● **Dataset entries**
=-=-=

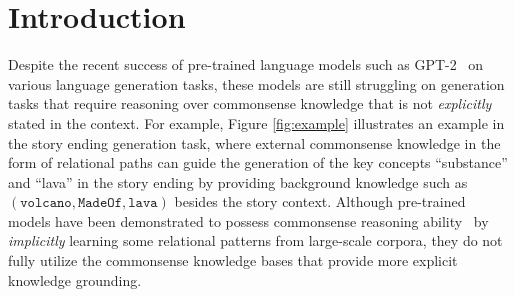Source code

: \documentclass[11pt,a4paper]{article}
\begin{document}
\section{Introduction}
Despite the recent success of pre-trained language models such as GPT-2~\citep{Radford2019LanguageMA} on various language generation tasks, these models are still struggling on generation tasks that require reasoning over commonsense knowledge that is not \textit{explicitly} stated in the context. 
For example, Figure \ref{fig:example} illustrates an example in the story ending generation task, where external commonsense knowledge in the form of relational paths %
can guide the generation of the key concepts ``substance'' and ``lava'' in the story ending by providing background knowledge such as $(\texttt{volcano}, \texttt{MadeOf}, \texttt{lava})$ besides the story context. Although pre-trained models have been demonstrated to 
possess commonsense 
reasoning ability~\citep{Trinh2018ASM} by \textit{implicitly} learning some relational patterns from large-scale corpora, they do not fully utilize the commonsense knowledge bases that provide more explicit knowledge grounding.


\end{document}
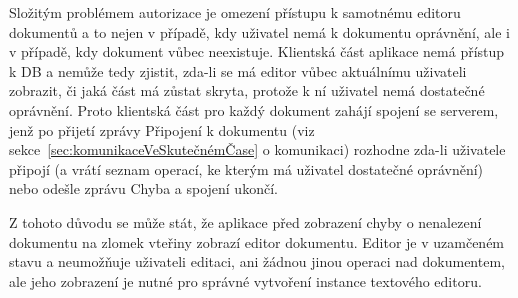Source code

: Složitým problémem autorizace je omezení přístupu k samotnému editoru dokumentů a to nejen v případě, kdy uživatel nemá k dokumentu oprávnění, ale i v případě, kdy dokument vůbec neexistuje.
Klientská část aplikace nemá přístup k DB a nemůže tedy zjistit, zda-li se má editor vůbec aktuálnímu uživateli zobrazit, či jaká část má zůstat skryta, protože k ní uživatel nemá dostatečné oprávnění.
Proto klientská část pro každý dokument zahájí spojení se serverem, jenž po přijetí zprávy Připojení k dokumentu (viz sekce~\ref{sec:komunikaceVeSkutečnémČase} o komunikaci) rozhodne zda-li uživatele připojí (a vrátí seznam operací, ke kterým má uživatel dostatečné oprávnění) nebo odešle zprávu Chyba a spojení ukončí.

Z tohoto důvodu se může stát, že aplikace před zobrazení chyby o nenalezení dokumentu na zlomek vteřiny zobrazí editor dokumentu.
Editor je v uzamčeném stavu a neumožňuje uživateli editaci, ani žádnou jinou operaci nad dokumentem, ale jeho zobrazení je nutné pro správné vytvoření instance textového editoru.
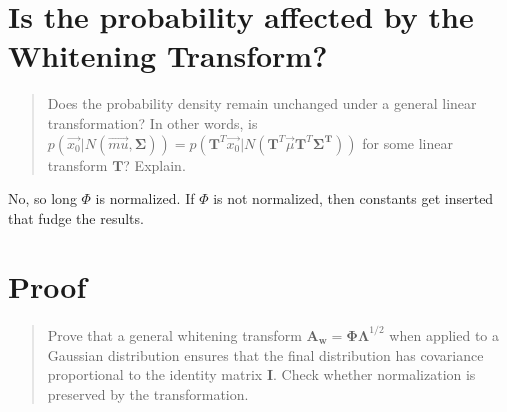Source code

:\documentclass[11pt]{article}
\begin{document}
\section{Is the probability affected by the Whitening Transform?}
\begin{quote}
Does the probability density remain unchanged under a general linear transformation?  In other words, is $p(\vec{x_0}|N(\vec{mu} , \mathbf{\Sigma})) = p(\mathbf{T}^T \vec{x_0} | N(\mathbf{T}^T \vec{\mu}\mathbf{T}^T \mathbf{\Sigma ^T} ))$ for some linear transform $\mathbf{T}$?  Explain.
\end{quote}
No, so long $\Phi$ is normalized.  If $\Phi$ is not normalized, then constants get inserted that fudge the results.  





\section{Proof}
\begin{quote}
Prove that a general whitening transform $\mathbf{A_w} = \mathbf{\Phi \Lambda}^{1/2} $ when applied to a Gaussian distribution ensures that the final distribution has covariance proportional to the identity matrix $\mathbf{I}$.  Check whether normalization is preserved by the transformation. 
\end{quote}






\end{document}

=-=-=

● **Required action**
In the records above, return only the line that contains "the probability affected" and every line after it through the last, exactly as they appear.

● **Task result**
\section{Is the probability affected by the Whitening Transform?}
\begin{quote}
Does the probability density remain unchanged under a general linear transformation?  In other words, is $p(\vec{x_0}|N(\vec{mu} , \mathbf{\Sigma})) = p(\mathbf{T}^T \vec{x_0} | N(\mathbf{T}^T \vec{\mu}\mathbf{T}^T \mathbf{\Sigma ^T} ))$ for some linear transform $\mathbf{T}$?  Explain.
\end{quote}
No, so long $\Phi$ is normalized.  If $\Phi$ is not normalized, then constants get inserted that fudge the results.  





\section{Proof}
\begin{quote}
Prove that a general whitening transform $\mathbf{A_w} = \mathbf{\Phi \Lambda}^{1/2} $ when applied to a Gaussian distribution ensures that the final distribution has covariance proportional to the identity matrix $\mathbf{I}$.  Check whether normalization is preserved by the transformation. 
\end{quote}






\end{document}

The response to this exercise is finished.